**** Provided records ****
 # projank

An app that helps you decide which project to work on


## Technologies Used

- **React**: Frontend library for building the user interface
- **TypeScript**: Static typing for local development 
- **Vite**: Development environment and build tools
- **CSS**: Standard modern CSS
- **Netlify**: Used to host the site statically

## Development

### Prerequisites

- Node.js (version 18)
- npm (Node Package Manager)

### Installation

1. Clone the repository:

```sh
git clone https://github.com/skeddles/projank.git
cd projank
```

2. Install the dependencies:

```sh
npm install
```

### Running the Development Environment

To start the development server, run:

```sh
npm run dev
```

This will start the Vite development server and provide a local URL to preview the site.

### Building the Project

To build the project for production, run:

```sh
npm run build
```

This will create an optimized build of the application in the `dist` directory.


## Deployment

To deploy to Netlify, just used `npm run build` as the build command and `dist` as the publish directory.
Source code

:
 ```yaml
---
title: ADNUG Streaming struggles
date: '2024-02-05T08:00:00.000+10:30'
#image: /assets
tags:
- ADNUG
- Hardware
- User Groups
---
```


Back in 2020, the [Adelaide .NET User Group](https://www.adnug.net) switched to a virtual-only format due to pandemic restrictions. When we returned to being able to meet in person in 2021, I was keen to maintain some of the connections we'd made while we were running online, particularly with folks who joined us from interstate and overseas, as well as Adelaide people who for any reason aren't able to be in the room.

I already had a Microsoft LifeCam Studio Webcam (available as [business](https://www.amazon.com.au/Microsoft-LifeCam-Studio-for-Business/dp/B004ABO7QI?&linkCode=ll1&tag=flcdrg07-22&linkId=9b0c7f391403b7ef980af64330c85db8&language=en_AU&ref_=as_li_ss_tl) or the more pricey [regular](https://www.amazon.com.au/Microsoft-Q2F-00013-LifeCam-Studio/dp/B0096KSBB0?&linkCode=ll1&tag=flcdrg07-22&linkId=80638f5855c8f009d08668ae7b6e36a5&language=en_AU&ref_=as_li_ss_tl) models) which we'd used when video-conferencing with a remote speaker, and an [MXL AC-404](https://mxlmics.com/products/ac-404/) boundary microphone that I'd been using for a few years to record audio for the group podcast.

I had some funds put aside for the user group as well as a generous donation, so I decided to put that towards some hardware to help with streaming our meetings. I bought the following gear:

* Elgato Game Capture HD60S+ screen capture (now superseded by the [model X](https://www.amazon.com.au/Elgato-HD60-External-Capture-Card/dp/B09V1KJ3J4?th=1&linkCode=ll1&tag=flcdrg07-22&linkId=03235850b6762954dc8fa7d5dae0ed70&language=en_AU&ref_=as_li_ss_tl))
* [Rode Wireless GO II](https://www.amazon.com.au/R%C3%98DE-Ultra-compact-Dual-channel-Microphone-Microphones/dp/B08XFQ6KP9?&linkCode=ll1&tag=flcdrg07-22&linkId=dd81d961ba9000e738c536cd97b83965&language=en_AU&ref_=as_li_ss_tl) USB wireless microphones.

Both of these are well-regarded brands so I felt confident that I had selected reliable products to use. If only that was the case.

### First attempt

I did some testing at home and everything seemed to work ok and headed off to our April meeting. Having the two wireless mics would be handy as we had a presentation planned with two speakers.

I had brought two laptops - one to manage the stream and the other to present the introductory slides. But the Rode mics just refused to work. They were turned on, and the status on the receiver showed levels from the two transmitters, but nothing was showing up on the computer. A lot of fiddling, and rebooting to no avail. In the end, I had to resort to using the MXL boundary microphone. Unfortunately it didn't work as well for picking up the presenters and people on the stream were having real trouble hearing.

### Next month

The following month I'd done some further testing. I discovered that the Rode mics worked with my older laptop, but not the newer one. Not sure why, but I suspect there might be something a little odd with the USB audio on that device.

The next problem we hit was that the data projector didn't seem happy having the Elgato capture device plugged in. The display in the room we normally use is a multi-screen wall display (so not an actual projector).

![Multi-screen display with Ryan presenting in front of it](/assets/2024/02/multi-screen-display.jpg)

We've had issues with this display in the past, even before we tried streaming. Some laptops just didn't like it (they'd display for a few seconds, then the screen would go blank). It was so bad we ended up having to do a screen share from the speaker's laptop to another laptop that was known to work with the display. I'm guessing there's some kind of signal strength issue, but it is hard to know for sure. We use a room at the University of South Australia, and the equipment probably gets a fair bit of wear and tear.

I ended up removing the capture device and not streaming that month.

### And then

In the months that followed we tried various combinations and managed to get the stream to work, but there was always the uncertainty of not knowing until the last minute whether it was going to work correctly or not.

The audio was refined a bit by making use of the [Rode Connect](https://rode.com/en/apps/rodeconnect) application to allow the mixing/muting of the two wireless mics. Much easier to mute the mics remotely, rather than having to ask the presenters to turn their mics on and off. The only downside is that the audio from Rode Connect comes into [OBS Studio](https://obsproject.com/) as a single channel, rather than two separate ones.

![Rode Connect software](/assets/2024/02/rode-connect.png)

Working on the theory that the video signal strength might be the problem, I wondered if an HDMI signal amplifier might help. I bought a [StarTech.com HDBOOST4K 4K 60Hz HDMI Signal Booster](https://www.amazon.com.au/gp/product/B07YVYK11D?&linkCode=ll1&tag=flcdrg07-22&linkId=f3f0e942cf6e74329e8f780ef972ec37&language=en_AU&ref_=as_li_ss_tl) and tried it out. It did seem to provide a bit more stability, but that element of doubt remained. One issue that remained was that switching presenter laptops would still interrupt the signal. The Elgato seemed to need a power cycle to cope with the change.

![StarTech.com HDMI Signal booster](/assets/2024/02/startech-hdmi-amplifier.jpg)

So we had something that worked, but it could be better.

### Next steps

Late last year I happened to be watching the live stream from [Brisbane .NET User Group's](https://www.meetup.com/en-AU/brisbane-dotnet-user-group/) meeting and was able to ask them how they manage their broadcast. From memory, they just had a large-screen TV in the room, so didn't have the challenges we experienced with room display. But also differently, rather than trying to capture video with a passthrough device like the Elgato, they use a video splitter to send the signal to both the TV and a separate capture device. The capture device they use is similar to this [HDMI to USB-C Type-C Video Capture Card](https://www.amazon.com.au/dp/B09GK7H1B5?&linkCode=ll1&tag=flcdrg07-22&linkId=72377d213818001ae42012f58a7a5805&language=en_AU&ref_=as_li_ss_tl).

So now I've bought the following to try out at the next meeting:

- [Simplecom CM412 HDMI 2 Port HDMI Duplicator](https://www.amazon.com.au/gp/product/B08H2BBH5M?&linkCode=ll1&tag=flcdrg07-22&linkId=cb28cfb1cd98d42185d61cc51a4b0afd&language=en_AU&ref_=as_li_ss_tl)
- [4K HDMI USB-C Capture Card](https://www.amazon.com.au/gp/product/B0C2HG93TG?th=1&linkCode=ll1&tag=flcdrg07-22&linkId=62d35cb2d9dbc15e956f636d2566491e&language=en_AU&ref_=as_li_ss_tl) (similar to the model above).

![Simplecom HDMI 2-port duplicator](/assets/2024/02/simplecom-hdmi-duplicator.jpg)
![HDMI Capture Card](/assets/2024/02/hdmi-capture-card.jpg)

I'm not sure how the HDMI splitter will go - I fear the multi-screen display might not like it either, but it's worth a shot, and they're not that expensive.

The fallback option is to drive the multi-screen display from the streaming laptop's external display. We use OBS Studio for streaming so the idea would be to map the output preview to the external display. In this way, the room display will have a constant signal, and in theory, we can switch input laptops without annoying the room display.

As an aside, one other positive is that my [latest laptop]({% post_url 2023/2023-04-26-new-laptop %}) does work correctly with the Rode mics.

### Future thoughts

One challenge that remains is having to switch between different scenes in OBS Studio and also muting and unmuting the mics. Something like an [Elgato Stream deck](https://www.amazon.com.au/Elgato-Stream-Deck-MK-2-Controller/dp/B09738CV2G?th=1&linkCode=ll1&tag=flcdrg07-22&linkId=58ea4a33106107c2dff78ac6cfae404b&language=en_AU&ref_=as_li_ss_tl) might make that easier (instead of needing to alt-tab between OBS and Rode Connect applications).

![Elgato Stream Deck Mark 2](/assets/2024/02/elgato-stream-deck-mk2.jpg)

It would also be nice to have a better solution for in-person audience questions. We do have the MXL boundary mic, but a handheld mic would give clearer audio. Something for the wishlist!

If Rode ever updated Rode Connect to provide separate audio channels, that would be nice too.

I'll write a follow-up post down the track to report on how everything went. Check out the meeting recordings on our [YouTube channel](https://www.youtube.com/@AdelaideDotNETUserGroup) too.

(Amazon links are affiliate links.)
****
**** Provided records ****
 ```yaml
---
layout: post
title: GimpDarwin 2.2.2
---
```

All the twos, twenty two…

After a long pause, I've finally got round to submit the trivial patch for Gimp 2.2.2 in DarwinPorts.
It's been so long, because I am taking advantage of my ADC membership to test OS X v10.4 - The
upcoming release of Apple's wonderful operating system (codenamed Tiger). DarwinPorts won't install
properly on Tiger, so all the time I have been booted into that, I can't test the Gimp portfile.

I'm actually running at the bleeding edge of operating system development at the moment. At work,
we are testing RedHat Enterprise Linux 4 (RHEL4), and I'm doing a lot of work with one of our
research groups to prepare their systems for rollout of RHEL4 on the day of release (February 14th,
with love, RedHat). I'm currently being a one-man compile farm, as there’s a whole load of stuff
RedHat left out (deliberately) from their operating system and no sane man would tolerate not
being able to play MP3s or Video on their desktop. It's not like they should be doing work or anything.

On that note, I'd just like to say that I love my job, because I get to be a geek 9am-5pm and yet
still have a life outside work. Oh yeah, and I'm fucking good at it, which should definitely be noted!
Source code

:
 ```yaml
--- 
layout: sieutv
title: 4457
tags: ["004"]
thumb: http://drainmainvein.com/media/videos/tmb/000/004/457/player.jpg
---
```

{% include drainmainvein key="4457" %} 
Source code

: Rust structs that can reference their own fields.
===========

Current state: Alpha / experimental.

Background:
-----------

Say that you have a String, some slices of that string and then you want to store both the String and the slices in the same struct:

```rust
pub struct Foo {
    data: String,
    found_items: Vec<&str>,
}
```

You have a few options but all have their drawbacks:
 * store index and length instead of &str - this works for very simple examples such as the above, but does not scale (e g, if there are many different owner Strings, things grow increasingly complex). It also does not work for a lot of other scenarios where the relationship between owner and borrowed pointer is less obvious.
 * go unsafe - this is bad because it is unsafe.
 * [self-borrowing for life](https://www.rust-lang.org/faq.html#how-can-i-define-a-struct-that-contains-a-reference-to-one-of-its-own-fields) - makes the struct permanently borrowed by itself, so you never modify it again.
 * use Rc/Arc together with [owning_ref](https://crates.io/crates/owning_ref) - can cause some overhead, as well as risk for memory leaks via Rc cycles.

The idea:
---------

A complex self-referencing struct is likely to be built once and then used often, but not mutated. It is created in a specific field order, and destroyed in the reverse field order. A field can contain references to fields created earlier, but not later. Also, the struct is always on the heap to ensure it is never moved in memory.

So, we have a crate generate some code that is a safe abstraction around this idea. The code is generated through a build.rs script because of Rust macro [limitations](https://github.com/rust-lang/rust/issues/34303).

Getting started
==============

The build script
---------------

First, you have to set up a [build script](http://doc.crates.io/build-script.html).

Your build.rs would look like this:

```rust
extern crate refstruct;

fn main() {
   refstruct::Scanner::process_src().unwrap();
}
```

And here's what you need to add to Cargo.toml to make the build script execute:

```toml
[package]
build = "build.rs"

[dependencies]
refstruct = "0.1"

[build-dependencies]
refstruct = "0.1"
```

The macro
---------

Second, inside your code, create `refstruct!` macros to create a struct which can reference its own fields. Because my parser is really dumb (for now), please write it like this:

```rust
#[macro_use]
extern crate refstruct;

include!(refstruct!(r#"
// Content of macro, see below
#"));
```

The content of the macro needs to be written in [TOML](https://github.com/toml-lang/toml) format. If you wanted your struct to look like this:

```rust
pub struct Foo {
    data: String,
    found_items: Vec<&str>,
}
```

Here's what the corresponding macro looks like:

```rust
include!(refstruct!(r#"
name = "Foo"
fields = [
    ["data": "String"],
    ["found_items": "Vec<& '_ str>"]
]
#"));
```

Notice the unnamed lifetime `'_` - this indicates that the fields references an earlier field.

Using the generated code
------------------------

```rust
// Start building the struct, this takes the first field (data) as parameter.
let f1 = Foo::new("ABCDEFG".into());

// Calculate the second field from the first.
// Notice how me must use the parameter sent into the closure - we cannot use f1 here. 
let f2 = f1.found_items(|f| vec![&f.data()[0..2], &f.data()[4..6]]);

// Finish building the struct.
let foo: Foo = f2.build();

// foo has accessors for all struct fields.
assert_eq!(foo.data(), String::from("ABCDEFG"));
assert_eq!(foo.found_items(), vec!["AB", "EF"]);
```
****
**Activity:**
Above are the records; print exactly the lines from the line with "An app that" to the line with "Back in 2020, the", including both, and nothing else.

**Solution to the exercise:**
An app that helps you decide which project to work on


## Technologies Used

- **React**: Frontend library for building the user interface
- **TypeScript**: Static typing for local development 
- **Vite**: Development environment and build tools
- **CSS**: Standard modern CSS
- **Netlify**: Used to host the site statically

## Development

### Prerequisites

- Node.js (version 18)
- npm (Node Package Manager)

### Installation

1. Clone the repository:

```sh
git clone https://github.com/skeddles/projank.git
cd projank
```

2. Install the dependencies:

```sh
npm install
```

### Running the Development Environment

To start the development server, run:

```sh
npm run dev
```

This will start the Vite development server and provide a local URL to preview the site.

### Building the Project

To build the project for production, run:

```sh
npm run build
```

This will create an optimized build of the application in the `dist` directory.


## Deployment

To deploy to Netlify, just used `npm run build` as the build command and `dist` as the publish directory.
Source code

:
 ```yaml
---
title: ADNUG Streaming struggles
date: '2024-02-05T08:00:00.000+10:30'
#image: /assets
tags:
- ADNUG
- Hardware
- User Groups
---
```


Back in 2020, the [Adelaide .NET User Group](https://www.adnug.net) switched to a virtual-only format due to pandemic restrictions. When we returned to being able to meet in person in 2021, I was keen to maintain some of the connections we'd made while we were running online, particularly with folks who joined us from interstate and overseas, as well as Adelaide people who for any reason aren't able to be in the room.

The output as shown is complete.